## How to complete this task
The answer must consist of each line below that contains the string "playback".

## Information provided
<<<<
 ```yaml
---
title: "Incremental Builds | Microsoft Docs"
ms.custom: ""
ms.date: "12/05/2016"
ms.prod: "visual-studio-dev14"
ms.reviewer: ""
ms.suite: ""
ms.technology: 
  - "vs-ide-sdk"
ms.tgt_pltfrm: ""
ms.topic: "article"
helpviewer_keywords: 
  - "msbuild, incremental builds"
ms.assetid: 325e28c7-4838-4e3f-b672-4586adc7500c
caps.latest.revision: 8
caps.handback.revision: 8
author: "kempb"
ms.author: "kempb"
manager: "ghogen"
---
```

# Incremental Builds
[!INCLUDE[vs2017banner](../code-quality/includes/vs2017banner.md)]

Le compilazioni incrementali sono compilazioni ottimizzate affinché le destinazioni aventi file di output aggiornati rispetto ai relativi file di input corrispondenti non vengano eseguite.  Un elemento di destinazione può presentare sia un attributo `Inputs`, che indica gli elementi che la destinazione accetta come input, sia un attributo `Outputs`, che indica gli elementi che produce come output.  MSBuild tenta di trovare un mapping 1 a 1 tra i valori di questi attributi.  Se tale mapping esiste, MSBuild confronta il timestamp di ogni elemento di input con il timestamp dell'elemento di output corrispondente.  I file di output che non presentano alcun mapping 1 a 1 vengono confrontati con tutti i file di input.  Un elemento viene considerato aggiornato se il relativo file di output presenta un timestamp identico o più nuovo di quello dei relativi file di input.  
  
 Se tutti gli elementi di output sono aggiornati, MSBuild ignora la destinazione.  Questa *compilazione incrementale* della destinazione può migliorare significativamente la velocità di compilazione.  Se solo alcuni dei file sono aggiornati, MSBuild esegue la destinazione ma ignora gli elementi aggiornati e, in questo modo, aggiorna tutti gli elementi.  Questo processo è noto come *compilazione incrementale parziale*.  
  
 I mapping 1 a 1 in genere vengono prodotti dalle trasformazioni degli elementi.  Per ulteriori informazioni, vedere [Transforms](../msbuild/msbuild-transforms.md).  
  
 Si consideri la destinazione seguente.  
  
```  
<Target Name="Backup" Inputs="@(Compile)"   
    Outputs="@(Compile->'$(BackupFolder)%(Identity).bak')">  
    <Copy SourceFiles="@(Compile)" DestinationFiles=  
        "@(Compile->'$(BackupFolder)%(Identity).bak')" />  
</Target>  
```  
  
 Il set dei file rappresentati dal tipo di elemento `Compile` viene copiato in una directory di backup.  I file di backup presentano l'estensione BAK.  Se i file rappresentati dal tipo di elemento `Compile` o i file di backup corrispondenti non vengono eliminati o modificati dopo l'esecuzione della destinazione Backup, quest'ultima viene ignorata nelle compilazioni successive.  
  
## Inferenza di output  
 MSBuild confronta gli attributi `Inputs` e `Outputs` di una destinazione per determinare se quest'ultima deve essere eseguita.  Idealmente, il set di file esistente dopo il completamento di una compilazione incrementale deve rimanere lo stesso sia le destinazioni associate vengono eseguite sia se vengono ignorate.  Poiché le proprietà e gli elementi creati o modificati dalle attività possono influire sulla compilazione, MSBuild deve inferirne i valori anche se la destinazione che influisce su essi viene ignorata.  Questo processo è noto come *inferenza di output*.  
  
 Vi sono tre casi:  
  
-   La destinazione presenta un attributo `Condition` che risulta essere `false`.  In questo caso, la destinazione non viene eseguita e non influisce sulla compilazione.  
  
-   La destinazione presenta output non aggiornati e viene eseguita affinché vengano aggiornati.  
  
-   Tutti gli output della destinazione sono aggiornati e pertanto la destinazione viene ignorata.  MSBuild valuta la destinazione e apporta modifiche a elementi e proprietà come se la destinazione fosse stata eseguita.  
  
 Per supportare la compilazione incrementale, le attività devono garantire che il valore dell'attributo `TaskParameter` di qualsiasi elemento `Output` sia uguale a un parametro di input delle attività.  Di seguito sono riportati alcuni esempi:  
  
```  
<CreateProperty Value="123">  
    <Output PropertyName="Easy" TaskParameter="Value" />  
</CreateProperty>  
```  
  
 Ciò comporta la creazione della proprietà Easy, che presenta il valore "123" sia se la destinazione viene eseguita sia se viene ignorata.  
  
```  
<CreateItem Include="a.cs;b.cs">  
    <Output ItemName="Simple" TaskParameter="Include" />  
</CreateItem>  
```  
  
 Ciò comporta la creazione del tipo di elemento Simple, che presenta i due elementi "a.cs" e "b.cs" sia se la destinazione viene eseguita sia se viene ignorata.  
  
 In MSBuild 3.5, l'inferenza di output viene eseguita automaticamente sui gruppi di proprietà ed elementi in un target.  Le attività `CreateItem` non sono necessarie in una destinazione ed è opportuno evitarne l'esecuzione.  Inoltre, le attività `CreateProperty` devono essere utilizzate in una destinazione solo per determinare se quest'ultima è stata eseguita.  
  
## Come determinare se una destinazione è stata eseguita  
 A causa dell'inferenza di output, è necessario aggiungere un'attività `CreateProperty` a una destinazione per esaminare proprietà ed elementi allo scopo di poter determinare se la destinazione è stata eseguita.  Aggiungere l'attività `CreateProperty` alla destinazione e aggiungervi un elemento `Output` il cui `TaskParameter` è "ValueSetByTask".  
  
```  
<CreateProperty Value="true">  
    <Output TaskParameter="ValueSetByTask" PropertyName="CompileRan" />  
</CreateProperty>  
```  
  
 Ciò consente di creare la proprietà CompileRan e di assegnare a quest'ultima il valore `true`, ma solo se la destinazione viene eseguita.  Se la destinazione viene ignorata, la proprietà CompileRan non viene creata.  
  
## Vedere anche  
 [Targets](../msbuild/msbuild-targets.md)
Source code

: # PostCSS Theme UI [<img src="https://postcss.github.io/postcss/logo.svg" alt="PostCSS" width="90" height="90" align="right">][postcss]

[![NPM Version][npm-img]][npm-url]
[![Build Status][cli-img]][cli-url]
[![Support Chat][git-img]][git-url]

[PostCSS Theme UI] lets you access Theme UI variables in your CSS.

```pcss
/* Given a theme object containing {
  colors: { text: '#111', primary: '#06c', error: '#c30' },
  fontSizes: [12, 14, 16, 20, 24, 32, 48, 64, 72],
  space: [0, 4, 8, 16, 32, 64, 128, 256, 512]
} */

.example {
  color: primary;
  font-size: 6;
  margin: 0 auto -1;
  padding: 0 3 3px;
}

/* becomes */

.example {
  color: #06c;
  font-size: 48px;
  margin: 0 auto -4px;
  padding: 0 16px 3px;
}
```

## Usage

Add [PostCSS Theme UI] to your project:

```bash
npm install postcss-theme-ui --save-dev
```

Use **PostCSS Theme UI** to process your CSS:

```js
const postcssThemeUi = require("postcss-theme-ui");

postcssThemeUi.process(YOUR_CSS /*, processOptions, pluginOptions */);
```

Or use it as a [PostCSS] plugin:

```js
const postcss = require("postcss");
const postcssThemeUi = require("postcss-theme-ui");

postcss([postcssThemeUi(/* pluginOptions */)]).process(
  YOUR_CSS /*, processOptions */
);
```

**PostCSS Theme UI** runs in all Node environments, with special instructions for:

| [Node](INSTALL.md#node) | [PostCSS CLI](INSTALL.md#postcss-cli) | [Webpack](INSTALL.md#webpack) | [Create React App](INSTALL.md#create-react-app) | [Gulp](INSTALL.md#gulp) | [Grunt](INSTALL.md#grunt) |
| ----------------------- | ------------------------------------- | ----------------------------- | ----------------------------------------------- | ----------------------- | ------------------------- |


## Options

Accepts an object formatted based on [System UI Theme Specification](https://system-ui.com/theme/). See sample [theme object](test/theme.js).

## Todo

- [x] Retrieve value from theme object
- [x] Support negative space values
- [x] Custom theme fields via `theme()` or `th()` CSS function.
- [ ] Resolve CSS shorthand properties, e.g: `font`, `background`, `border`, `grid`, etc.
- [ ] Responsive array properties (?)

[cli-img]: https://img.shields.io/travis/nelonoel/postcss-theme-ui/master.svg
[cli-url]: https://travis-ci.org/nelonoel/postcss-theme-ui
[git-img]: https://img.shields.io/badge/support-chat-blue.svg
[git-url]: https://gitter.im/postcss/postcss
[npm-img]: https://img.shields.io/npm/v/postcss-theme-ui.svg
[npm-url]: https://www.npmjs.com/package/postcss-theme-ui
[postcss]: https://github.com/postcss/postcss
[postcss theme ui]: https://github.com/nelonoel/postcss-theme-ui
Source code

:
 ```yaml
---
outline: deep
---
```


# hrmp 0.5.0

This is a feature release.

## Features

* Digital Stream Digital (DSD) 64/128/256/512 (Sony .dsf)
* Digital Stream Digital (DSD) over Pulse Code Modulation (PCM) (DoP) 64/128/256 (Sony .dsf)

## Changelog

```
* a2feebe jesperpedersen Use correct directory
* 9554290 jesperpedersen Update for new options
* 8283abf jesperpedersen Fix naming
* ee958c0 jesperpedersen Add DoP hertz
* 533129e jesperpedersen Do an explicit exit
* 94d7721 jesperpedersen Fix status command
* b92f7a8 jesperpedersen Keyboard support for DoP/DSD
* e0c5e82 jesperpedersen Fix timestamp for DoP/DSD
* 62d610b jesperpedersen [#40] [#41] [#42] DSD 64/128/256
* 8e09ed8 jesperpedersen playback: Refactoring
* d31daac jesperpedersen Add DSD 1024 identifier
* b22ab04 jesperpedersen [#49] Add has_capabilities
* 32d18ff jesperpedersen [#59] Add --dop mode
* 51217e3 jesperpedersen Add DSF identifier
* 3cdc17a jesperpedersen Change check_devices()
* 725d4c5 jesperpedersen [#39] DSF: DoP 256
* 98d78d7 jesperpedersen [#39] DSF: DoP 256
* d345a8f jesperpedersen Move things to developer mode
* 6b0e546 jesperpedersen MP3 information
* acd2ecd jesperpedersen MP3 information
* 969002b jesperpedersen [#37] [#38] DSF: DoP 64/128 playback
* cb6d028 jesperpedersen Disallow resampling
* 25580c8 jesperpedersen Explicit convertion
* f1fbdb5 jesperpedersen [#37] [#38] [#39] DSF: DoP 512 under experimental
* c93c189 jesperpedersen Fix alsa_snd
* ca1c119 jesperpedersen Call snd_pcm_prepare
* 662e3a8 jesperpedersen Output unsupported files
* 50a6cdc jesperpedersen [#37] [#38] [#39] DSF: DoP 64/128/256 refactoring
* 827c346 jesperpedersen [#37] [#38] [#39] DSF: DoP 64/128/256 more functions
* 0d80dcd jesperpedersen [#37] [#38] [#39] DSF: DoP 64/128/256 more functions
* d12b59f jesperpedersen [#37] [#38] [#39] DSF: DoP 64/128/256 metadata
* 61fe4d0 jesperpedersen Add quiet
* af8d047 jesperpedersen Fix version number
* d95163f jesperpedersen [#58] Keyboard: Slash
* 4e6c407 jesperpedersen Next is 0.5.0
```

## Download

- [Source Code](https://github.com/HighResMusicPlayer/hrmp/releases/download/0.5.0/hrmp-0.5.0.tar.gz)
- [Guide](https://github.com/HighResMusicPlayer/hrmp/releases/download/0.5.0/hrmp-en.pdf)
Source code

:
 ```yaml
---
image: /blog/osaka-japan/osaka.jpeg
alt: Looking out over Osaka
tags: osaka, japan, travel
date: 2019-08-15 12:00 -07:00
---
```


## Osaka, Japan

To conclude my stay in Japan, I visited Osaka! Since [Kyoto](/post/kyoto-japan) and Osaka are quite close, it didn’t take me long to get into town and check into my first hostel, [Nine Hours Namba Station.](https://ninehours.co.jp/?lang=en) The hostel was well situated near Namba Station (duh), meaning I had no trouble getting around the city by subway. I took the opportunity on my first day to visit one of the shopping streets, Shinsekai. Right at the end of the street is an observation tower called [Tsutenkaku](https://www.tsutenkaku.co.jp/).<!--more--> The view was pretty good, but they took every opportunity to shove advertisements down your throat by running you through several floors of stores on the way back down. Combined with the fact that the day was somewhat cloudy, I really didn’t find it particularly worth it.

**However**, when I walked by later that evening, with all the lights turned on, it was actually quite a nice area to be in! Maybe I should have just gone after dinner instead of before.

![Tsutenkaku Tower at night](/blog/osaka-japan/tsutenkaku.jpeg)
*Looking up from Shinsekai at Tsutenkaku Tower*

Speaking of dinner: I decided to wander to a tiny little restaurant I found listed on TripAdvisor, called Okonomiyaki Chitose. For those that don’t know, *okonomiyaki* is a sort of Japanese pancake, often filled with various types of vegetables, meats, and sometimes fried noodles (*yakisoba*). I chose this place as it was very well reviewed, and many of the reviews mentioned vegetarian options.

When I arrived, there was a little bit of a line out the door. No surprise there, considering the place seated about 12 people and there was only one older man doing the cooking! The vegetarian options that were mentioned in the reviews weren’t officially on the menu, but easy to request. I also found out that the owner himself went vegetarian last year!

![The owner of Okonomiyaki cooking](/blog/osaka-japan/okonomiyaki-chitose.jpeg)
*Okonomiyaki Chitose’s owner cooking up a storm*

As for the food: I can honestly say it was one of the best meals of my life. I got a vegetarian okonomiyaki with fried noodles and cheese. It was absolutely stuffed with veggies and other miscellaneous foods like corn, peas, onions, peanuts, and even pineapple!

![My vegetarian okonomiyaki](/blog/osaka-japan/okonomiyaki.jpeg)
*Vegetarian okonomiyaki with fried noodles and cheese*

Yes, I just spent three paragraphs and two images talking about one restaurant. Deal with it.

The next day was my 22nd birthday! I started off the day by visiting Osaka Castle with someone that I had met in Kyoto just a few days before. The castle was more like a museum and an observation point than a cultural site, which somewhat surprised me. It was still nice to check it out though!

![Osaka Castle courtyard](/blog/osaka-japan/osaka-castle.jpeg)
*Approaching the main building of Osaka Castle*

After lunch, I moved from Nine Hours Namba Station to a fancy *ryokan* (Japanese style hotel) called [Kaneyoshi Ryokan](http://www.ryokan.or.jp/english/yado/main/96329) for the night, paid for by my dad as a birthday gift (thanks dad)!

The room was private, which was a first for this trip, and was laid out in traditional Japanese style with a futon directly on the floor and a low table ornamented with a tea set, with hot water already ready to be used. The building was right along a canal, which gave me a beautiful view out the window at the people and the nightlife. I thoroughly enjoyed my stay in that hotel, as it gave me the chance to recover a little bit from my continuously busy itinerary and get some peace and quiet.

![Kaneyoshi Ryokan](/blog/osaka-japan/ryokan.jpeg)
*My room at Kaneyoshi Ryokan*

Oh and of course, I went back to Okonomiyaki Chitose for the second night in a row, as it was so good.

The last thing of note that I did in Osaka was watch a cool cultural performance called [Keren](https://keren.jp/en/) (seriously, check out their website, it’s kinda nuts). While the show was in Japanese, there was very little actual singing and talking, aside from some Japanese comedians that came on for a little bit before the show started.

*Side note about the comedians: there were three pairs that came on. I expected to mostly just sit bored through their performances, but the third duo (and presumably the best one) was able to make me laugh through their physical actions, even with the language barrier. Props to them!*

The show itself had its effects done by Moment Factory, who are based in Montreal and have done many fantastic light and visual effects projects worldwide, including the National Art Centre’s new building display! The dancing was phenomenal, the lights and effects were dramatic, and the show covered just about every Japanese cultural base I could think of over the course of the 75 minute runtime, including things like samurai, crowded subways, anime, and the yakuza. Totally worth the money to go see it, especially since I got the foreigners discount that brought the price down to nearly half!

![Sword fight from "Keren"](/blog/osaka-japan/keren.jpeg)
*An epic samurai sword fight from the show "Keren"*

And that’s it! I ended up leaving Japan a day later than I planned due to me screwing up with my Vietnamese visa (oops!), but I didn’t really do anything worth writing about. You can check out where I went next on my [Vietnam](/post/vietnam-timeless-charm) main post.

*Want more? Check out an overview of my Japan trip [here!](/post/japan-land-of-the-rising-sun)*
>>>>
## Finished task
* 8e09ed8 jesperpedersen playback: Refactoring
* 969002b jesperpedersen [#37] [#38] DSF: DoP 64/128 playback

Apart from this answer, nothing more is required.